Dataset entries
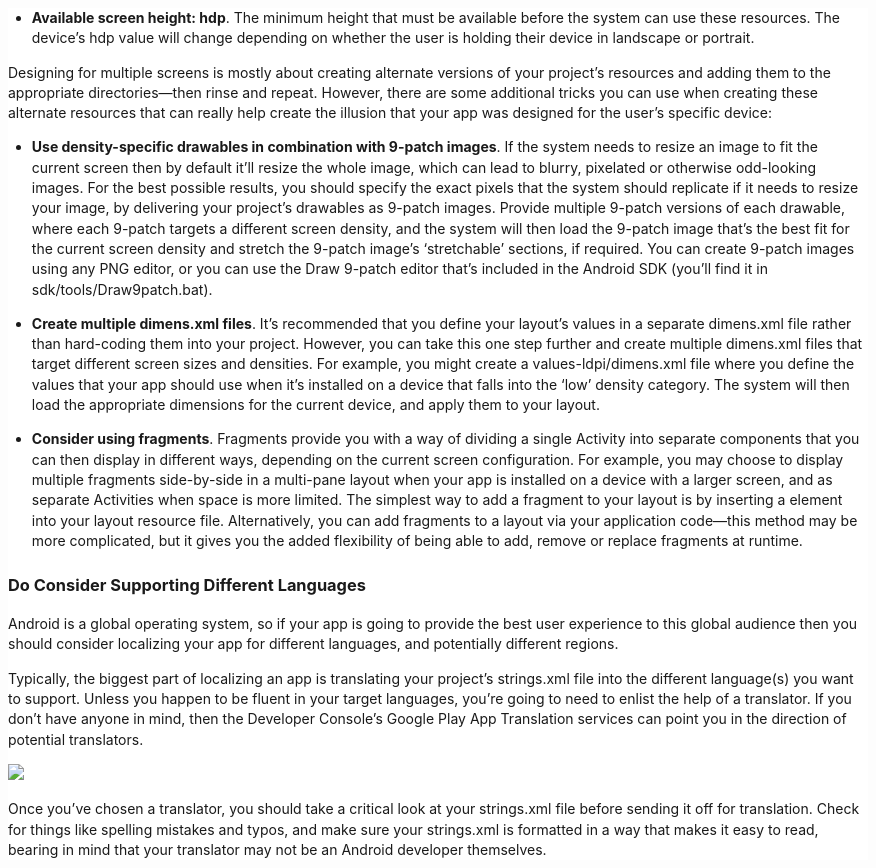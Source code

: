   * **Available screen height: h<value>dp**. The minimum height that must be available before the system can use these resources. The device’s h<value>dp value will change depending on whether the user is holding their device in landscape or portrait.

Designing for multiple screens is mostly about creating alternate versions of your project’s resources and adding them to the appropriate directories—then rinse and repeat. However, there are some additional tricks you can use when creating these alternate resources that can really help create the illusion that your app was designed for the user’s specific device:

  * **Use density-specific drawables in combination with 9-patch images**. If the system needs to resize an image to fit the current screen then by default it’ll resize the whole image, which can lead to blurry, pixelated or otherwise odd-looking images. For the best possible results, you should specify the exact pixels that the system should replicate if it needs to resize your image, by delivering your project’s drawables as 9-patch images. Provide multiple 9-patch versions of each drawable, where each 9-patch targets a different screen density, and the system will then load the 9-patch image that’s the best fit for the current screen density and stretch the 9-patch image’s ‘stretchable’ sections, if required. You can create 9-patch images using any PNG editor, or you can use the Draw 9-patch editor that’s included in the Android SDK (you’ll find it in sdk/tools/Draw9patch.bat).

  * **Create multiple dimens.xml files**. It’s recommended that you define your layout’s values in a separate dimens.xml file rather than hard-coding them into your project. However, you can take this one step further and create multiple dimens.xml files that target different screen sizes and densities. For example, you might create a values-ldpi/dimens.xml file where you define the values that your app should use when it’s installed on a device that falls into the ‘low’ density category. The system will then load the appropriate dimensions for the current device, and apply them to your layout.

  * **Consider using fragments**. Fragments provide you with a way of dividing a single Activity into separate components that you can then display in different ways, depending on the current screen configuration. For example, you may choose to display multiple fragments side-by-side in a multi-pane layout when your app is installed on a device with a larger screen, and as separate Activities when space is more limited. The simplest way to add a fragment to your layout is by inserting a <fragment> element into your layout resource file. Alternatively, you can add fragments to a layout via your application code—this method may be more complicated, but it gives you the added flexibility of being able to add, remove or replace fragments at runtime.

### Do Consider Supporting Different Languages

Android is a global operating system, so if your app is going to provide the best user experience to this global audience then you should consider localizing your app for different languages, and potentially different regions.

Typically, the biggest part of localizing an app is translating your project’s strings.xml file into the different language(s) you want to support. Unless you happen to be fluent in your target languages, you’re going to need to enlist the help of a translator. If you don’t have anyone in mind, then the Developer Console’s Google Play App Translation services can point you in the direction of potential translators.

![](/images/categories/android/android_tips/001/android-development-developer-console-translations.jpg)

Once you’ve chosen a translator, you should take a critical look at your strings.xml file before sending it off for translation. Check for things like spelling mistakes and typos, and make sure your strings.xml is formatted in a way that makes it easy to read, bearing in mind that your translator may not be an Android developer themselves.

Your instructions — Write out the data word for word. Any picture is to be skipped.

Answer box —
Source code

:   * **Available screen height: h<value>dp**. The minimum height that must be available before the system can use these resources. The device’s h<value>dp value will change depending on whether the user is holding their device in landscape or portrait.

Designing for multiple screens is mostly about creating alternate versions of your project’s resources and adding them to the appropriate directories—then rinse and repeat. However, there are some additional tricks you can use when creating these alternate resources that can really help create the illusion that your app was designed for the user’s specific device:

  * **Use density-specific drawables in combination with 9-patch images**. If the system needs to resize an image to fit the current screen then by default it’ll resize the whole image, which can lead to blurry, pixelated or otherwise odd-looking images. For the best possible results, you should specify the exact pixels that the system should replicate if it needs to resize your image, by delivering your project’s drawables as 9-patch images. Provide multiple 9-patch versions of each drawable, where each 9-patch targets a different screen density, and the system will then load the 9-patch image that’s the best fit for the current screen density and stretch the 9-patch image’s ‘stretchable’ sections, if required. You can create 9-patch images using any PNG editor, or you can use the Draw 9-patch editor that’s included in the Android SDK (you’ll find it in sdk/tools/Draw9patch.bat).

  * **Create multiple dimens.xml files**. It’s recommended that you define your layout’s values in a separate dimens.xml file rather than hard-coding them into your project. However, you can take this one step further and create multiple dimens.xml files that target different screen sizes and densities. For example, you might create a values-ldpi/dimens.xml file where you define the values that your app should use when it’s installed on a device that falls into the ‘low’ density category. The system will then load the appropriate dimensions for the current device, and apply them to your layout.

  * **Consider using fragments**. Fragments provide you with a way of dividing a single Activity into separate components that you can then display in different ways, depending on the current screen configuration. For example, you may choose to display multiple fragments side-by-side in a multi-pane layout when your app is installed on a device with a larger screen, and as separate Activities when space is more limited. The simplest way to add a fragment to your layout is by inserting a <fragment> element into your layout resource file. Alternatively, you can add fragments to a layout via your application code—this method may be more complicated, but it gives you the added flexibility of being able to add, remove or replace fragments at runtime.

### Do Consider Supporting Different Languages

Android is a global operating system, so if your app is going to provide the best user experience to this global audience then you should consider localizing your app for different languages, and potentially different regions.

Typically, the biggest part of localizing an app is translating your project’s strings.xml file into the different language(s) you want to support. Unless you happen to be fluent in your target languages, you’re going to need to enlist the help of a translator. If you don’t have anyone in mind, then the Developer Console’s Google Play App Translation services can point you in the direction of potential translators.

![](/images/categories/android/android_tips/001/android-development-developer-console-translations.jpg)

Once you’ve chosen a translator, you should take a critical look at your strings.xml file before sending it off for translation. Check for things like spelling mistakes and typos, and make sure your strings.xml is formatted in a way that makes it easy to read, bearing in mind that your translator may not be an Android developer themselves.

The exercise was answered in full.